Po kilku dniach w szpitalu, w końcu przyszła decyzja o moim wypisaniu. Wreszcie. Choć lekarze sugerowali, bym jeszcze została na obserwacji, czułam, że mam dość tego miejsca. Nie dość że się tu uczę to jeszcze pracuje, śpię, odpoczywam. No bez przesady... Chciałam wrócić do normalności, do swojego życia, choć wiedziałam, że to nie będzie łatwe.

Gabriel był przy mnie przez cały ten czas, trzymał mnie za rękę, nie pozwalając mi poczuć się samotnie. Kiedy tylko przyszła decyzja o wypisie, Gabriel pomógł mi zebrać rzeczy, a po drodze do wyjścia z uśmiechem powiedział:

– Na pewno nie będziesz tęsknić za tym miejscem, prawda? – zaśmiał się, ale w jego oczach była widoczna troska.

– Chyba nie... – odpowiedziała słabym uśmiechem. – Mam nadzieję, że niczego nie zapomnieliśmy, bo wtedy wrócę tu tylko po to, by znaleźć moją torbę. Oczywiście jutro na zajęciach i w pracy.

Po opuszczeniu szpitala w drodze do naszego mieszkania, zauważyłam, że moje Porsche 911, które kiedyś było moją dumą, leżało w warsztacie. Całe auto było zniszczone, a wspomnienie wypadku powróciło do mnie ze zdwojoną siłą. Auto musiało zostać naprawione, ale wiedziałam, że to potrwa trochę dłużej, niż bym sobie tego życzyła.

Po kilku dniach odpoczynku, postanowiłam, że wrócę na uczelnię. Wiedziałam, że nie mogę całkowicie zatrzymać swojego życia, choć teraz, z tym wszystkim, co się wydarzyło, miałam wrażenie, że muszę odnaleźć na nowo swoje miejsce w tym wszystkim. Studia z medycyny wymagały mojej pełnej uwagi, więc postanowiłam wrócić na zajęcia i zmierzyć się z rzeczywistością.

Po drodze do swojego mieszkania,  postanowiłam odwiedzić rodzinę. Nie widziałam się z Axelem aż dwa miesiące. Reszty rodzeństwa również. No może nie wliczając w to Adriena, bo z nim się widzę kilka razy w tygodniu. Praca. Jestem gotowa wrócić do nich, zobaczyć, jak się czują, a także spędzić z nimi trochę czasu.

Weszłam do domu Adriena, a mały Axel, który teraz miał dwa miesiące, uśmiechał się szeroko, kiedy tylko mnie zobaczył. Było w nim coś, co przypomniało jej, jak piękne jest życie, mimo wszystkich jego trudności. Lisa, 8-letnia dziewczynka, była podekscytowana moim powrotem.

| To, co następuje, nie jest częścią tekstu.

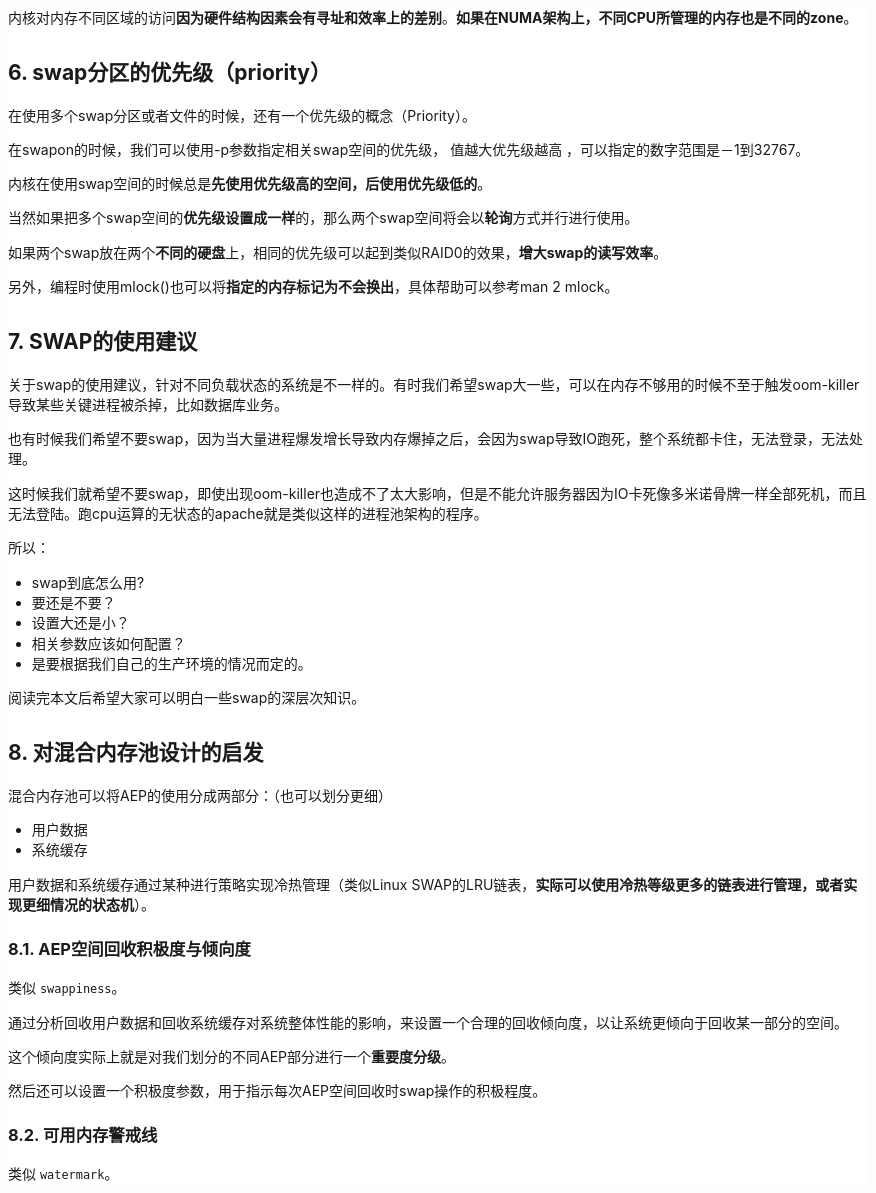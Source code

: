 内核对内存不同区域的访问**因为硬件结构因素会有寻址和效率上的差别**。**如果在NUMA架构上，不同CPU所管理的内存也是不同的zone**。

## 6. swap分区的优先级（priority）

在使用多个swap分区或者文件的时候，还有一个优先级的概念（Priority）。

在swapon的时候，我们可以使用-p参数指定相关swap空间的优先级， 值越大优先级越高 ，可以指定的数字范围是－1到32767。

内核在使用swap空间的时候总是**先使用优先级高的空间，后使用优先级低的**。

当然如果把多个swap空间的**优先级设置成一样**的，那么两个swap空间将会以**轮询**方式并行进行使用。

如果两个swap放在两个**不同的硬盘**上，相同的优先级可以起到类似RAID0的效果，**增大swap的读写效率**。

另外，编程时使用mlock()也可以将**指定的内存标记为不会换出**，具体帮助可以参考man 2 mlock。

## 7. SWAP的使用建议

关于swap的使用建议，针对不同负载状态的系统是不一样的。有时我们希望swap大一些，可以在内存不够用的时候不至于触发oom-killer导致某些关键进程被杀掉，比如数据库业务。

也有时候我们希望不要swap，因为当大量进程爆发增长导致内存爆掉之后，会因为swap导致IO跑死，整个系统都卡住，无法登录，无法处理。

这时候我们就希望不要swap，即使出现oom-killer也造成不了太大影响，但是不能允许服务器因为IO卡死像多米诺骨牌一样全部死机，而且无法登陆。跑cpu运算的无状态的apache就是类似这样的进程池架构的程序。

所以：

- swap到底怎么用?
- 要还是不要？
- 设置大还是小？
- 相关参数应该如何配置？
- 是要根据我们自己的生产环境的情况而定的。

阅读完本文后希望大家可以明白一些swap的深层次知识。

## 8. 对混合内存池设计的启发

混合内存池可以将AEP的使用分成两部分：（也可以划分更细）

- 用户数据
- 系统缓存

用户数据和系统缓存通过某种进行策略实现冷热管理（类似Linux SWAP的LRU链表，**实际可以使用冷热等级更多的链表进行管理，或者实现更细情况的状态机**）。

### 8.1. AEP空间回收积极度与倾向度

类似 `swappiness`。

通过分析回收用户数据和回收系统缓存对系统整体性能的影响，来设置一个合理的回收倾向度，以让系统更倾向于回收某一部分的空间。

这个倾向度实际上就是对我们划分的不同AEP部分进行一个**重要度分级**。

然后还可以设置一个积极度参数，用于指示每次AEP空间回收时swap操作的积极程度。

### 8.2. 可用内存警戒线

类似 `watermark`。
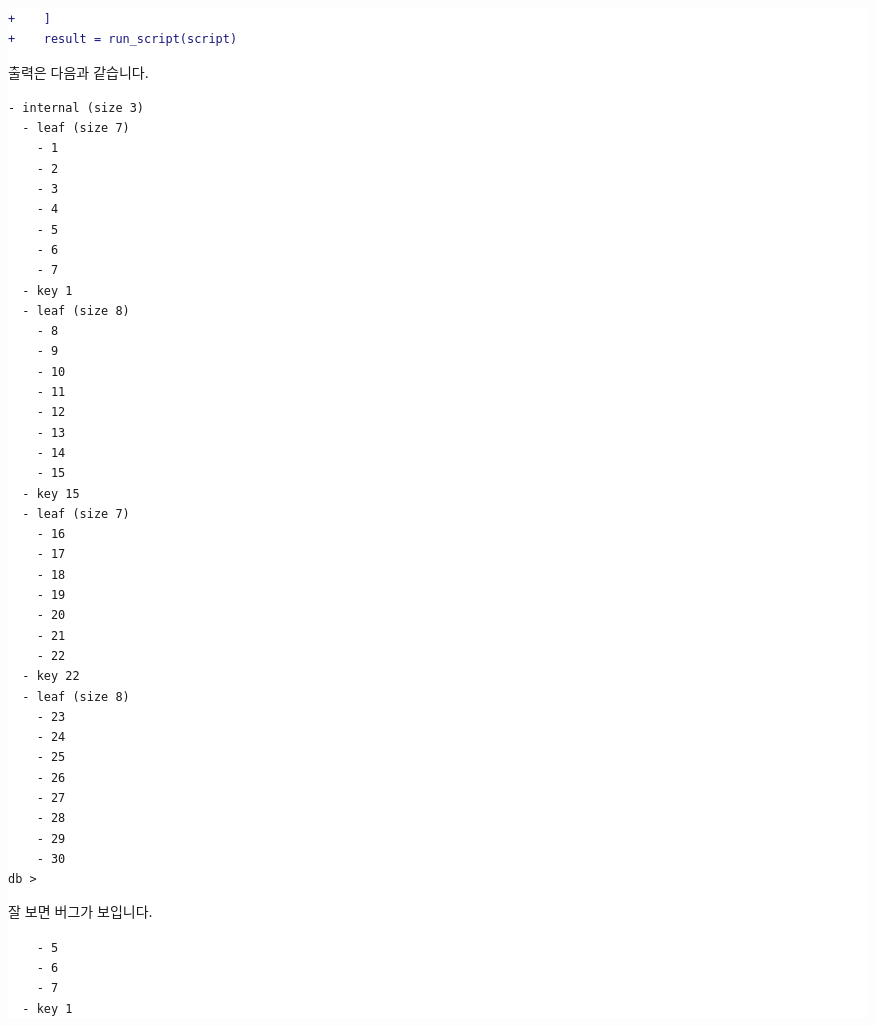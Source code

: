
```diff
+    ]
+    result = run_script(script)
```

출력은 다음과 같습니다.

```
- internal (size 3)
  - leaf (size 7)
    - 1
    - 2
    - 3
    - 4
    - 5
    - 6
    - 7
  - key 1
  - leaf (size 8)
    - 8
    - 9
    - 10
    - 11
    - 12
    - 13
    - 14
    - 15
  - key 15
  - leaf (size 7)
    - 16
    - 17
    - 18
    - 19
    - 20
    - 21
    - 22
  - key 22
  - leaf (size 8)
    - 23
    - 24
    - 25
    - 26
    - 27
    - 28
    - 29
    - 30
db >
```

잘 보면 버그가 보입니다.
```
    - 5
    - 6
    - 7
  - key 1
```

– Emily! Jesteś już w domu? – zawołała radośnie, biegnąc do mnie i przytulając  mocno. Zabolała mnie rana, ale nie dałam tego po sobie poznać.

– Tak, wróciłam! – odpowiedziałam, obejmując ją. – Wybaczcie, że tak długo nie mogłam przyjść. Ale teraz jestem tu. Co u was?

W kuchni stał Tony, bliźniak Lisy, z uśmiechem na twarzy.

– Wreszcie jesteś, nie mogłem się doczekać aż przyjedziesz! – powiedział, podchodząc i również mnie przytulając.

Następnie, z drugiego pokoju, weszła Hailie, która akurat wracała z pracy.

– Witaj, siostra! Wreszcie! – powiedziała, gdy tylko zauważyła mnie w drzwiach.  I chociaż znamy się dwa miesiące to zauważyłam, że Hailie zawsze miała w sobie energię . – Cieszę się, że wróciłaś do nas. Myślałam, że będziesz się z nami musiała pożegnać.

– Dziękuję wam wszystkim, naprawdę – odpowiedziałam, czując w sercu ogromną wdzięczność za obecność swojego rodzeństwa. – Wiem, że to było trudne dla każdego z nas. Ale teraz wracam, na pewno będzie lepiej.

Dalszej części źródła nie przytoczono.